[Dataset entries]
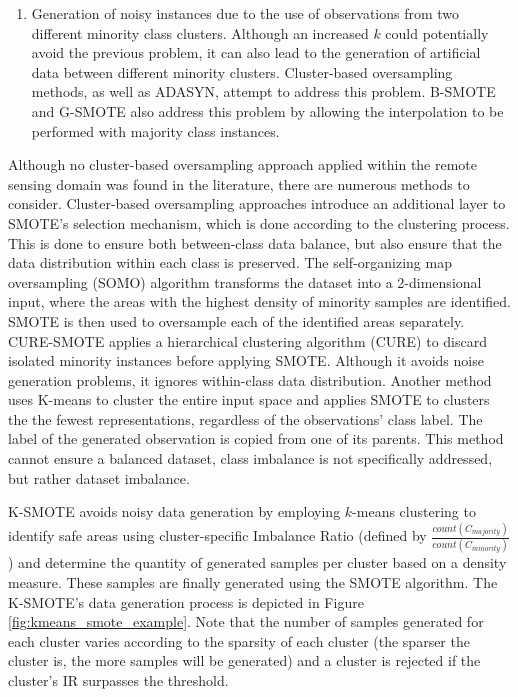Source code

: \documentclass[parskip=full]{scrartcl}
\begin{document}
\begin{enumerate}
	\item Generation of noisy instances due to the use of observations from two different
	      minority class clusters. Although an increased $k$ could
	      potentially avoid the previous problem, it can also lead to the generation of
	      artificial data between different minority clusters. Cluster-based oversampling
	      methods, as well as ADASYN, attempt to address this problem. B-SMOTE
	      \cite{Han2005} and G-SMOTE also address this problem by allowing the
	      interpolation to be performed with majority class instances.
\end{enumerate}

Although no cluster-based oversampling approach applied within the remote
sensing domain was found in the literature, there are numerous methods to
consider. Cluster-based oversampling approaches introduce an additional layer
to SMOTE's selection mechanism, which is done according to the clustering
process. This is done to ensure both between-class data balance, but also
ensure that the data distribution within each class is preserved. The
self-organizing map oversampling (SOMO) \cite{Douzas2017} algorithm
transforms the dataset into a 2-dimensional input, where the areas with the
highest density of minority samples are identified. SMOTE is then used to
oversample each of the identified areas separately. CURE-SMOTE
\cite{Ma2017} applies a hierarchical clustering algorithm (CURE) to
discard isolated minority instances before applying SMOTE. Although it avoids
noise generation problems, it ignores within-class data distribution. Another
method \cite{Santos2015} uses K-means to cluster the entire input space
and applies SMOTE to clusters the the fewest representations, regardless of the
observations' class label. The label of the generated observation is copied
from one of its parents. This method cannot ensure a balanced dataset, class
imbalance is not specifically addressed, but rather dataset imbalance.

K-SMOTE \cite{Douzas2018} avoids noisy data generation by employing
$k$-means clustering to identify safe areas using
cluster-specific Imbalance Ratio (defined by $\frac{count(C_{majority})}{count(C_{minority})}$) and
determine the quantity of generated samples per cluster based on a density
measure. These samples are finally generated using the SMOTE algorithm. The
K-SMOTE's data generation process is depicted in Figure \ref{fig:kmeans_smote_example}.
Note that the number of samples generated for each cluster varies according to
the sparsity of each cluster (the sparser the cluster is, the more samples will
be generated) and a cluster is rejected if the cluster's IR surpasses the
threshold.
\end{document}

* _EXERCISE DESCRIPTION_:
In the records above, find each line with the string "also" and list it.

* _TASK RESPONSE_:
	      potentially avoid the previous problem, it can also lead to the generation of
	      \cite{Han2005} and G-SMOTE also address this problem by allowing the
process. This is done to ensure both between-class data balance, but also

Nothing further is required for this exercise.